In recent years, Jaeger-LeCoultre has shown that is unwilling to stand still in terms of horological development with Master Watchmaker Christian Laurent, who has been with the company for 40 years, overseeing ever more fascinating and complex adventures in haute-horlogerie. For example, the Master Grande Tradition Gyrotourbillon 3, unveiled at the equivalent of the World Expo of watchmaking, SIHH, held in Geneva in January.
To observe the watch, you get the sense that this is what 180 years of watchmaking history has led up to, as it is the jewel in the crown of the brand’s Tribute to Antoine LeCoultre Jubilee Trilogy. Its Flying Tourbillon, often considered the beating heart or equivalent of a pendulum, rotates or “gyrates”. The Flying Tourbillon, due to a feat of remarkable horological engineering expertise, appears without the usual supporting upper bridge, so the mechanism appears to float freely in its cage.
It comes as no surprise, when touring the factory, that the makers of these extraordinary examples of miniature engineering are considered the A-Team of their Manufacture, many with six years of training behind them, three years in apprenticeship and then three years training on the “Grand Complications” before they are considered competent in their craft. The task of producing the complication for the Gyrotourbillon 3, and other highly complicated watches, is carried out on the Manufacture’s highest floor, where the light is best.

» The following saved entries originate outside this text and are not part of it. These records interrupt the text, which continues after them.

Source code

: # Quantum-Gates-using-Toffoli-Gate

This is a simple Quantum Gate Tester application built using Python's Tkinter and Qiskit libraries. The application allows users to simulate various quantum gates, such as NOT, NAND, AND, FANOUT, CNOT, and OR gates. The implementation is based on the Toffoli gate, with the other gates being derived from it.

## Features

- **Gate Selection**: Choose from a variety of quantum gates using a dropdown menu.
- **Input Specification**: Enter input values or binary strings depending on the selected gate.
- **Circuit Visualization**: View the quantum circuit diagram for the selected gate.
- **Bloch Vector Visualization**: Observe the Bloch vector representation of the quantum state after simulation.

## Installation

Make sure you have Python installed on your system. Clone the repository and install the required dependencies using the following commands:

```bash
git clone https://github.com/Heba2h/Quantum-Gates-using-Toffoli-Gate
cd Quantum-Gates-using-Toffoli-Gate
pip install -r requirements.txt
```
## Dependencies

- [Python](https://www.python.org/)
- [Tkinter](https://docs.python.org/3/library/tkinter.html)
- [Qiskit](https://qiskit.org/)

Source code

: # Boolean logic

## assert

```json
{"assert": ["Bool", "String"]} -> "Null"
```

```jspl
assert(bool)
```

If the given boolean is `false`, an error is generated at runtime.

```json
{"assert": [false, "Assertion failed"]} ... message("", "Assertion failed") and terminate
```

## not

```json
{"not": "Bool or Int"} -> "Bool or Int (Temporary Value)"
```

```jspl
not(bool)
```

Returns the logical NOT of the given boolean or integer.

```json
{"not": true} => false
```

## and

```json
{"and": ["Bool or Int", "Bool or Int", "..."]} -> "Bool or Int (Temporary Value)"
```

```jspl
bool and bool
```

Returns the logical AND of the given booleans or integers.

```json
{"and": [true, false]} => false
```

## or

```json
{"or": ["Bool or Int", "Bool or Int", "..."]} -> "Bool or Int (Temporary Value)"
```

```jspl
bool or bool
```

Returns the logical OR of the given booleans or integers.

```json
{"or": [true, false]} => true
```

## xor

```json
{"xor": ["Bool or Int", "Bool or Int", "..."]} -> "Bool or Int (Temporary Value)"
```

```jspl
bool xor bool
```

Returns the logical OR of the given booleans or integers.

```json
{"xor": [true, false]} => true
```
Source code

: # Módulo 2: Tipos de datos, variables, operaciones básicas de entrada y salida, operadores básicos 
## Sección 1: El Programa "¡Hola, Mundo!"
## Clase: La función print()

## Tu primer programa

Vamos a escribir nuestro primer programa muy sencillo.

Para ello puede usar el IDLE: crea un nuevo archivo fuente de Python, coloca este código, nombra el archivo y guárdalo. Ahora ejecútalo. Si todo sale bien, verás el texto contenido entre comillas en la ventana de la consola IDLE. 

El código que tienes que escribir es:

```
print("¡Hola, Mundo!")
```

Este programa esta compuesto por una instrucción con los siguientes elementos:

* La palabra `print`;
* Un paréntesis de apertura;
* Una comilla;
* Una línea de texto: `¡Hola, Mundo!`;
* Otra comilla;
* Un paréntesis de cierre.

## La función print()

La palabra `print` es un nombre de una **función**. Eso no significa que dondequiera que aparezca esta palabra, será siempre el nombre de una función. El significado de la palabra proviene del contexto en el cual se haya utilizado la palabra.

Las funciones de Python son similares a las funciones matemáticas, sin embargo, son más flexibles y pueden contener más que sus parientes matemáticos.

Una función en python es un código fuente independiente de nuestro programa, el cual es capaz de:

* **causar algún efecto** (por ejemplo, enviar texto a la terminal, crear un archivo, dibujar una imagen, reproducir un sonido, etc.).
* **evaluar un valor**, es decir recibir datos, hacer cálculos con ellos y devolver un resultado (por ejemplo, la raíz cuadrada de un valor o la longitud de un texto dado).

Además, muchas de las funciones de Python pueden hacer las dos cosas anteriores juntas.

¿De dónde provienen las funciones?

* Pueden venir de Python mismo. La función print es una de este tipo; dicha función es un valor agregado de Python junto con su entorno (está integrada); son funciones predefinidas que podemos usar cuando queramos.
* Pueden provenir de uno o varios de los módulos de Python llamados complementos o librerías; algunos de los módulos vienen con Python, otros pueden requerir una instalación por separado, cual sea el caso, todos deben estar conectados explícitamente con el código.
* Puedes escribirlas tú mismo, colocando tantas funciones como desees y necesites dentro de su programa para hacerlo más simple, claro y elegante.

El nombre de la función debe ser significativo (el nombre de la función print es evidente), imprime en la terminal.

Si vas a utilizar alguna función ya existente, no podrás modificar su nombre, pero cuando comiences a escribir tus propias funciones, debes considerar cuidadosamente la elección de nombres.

Although much of the old-fashioned watchmaking furniture of old exists, particularly in the classroom that exists to give visitors an insight into the process, today, high-tech instruments are commonplace, with one room, dedicated to escapements, the part of the mechanism that produces and transfers energy to the watch movement, filled mainly with women who work all day at their microscopes, such is the minutely delicate precision of their work. However, it would appear that the structure of the Manufacture remains the same in some respects, with the larger less delicate pieces such as the outer cases being stamped and pressed into shape by technicians on the lower floors. Designers and engineers work in offices, pondering future timepieces and finessing current designs, in quieter parts of the building.
All in all, it Jaeger-LeCoultre seems to have cornered the market in blending the traditional practices of its watchmaking past with complex designs of the future. It seems likely that the brand will still be producing innovative but beautiful timepieces in another 180 years.